Donor Stories
A Chance to Learn and Freedom to Teach
A Donor’s Story
By Sara "Sally" Wheeler Cowan
When I heard what happened to Brother Jon on Jolo, I was already back in San Francisco. It was 1977, and I had capped off a summer of teaching in the Philippines by accompanying him to that stunningly beautiful island that was also the site of violent conflict. I was planning to teach a unit on the Philippines and its people to my fifth grade class in California, which included many children of Filipino descent.
It is only thanks to the University of Maryland that I became a teacher.
At my high school in a well-to-do suburb of Washington, D.C., no one thought I was “college material.” I had no money, no friends in school, no mentors. Classmates had begun shunning me when I was nine, after my father was arrested and imprisoned. After that, I retreated to books. I often read about strong women, like my mother, surviving and sometimes thriving in difficult times.
I had wanted to be a teacher since the summer before second grade. I taught little neighborhood kids math, using sticks and acorns. They say teachers are born, and perhaps there’s some truth to that.

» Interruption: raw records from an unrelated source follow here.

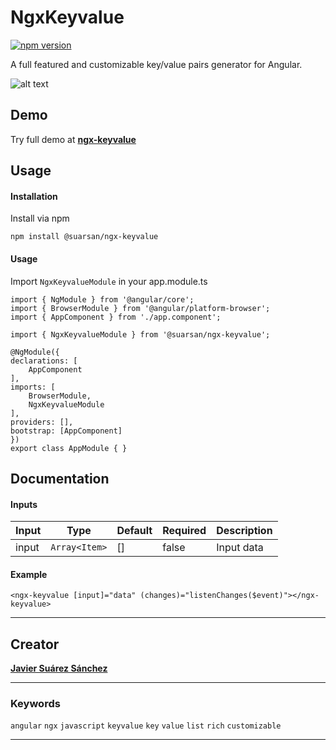 # NgxKeyvalue

[![npm version](https://badge.fury.io/js/@suarsan%2Fngx-keyvalue.svg)](https://badge.fury.io/js/@suarsan%2Fngx-keyvalue)

A full featured and customizable key/value pairs generator for Angular.

![alt text](https://github.com/Suarsan/ngx-keyvalue/raw/master/projects/suarsan/ngx-keyvalue/demo.png)


## Demo

Try full demo  at **[ngx-keyvalue](https://javiersuarezsanchez.com/#/ngx-keyvalue)**

## Usage

#### Installation

Install via npm

    npm install @suarsan/ngx-keyvalue
    
#### Usage

Import ``NgxKeyvalueModule`` in your app.module.ts

    import { NgModule } from '@angular/core';
    import { BrowserModule } from '@angular/platform-browser';
    import { AppComponent } from './app.component';
    
    import { NgxKeyvalueModule } from '@suarsan/ngx-keyvalue';

    @NgModule({
    declarations: [
        AppComponent
    ],
    imports: [
        BrowserModule,
        NgxKeyvalueModule
    ],
    providers: [],
    bootstrap: [AppComponent]
    })
    export class AppModule { }

## Documentation

#### Inputs

| Input | Type | Default | Required | Description |
| ----- | ---- | ------  | -------- | ----------- |
| input | `Array<Item>` | [] | false | Input data |

#### Example

    <ngx-keyvalue [input]="data" (changes)="listenChanges($event)"></ngx-keyvalue>

---

## Creator

**[Javier Suárez Sánchez](https://javiersuarezsanchez.com)**




---

### Keywords

`angular` `ngx` `javascript` `keyvalue` `key` `value` `list` `rich` `customizable`

---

Against long odds, in 1965, I entered the University of Maryland’s College of Education and graduated four years later with a bachelor’s degree in education and history, and a teaching certificate. I missed the graduation ceremony to catch a plane to California to begin a 40-year teaching career.
Without a full scholarship from Maryland, I would not have attended college. That is why I have set up a scholarship fund to benefit College of Education students who want to teach.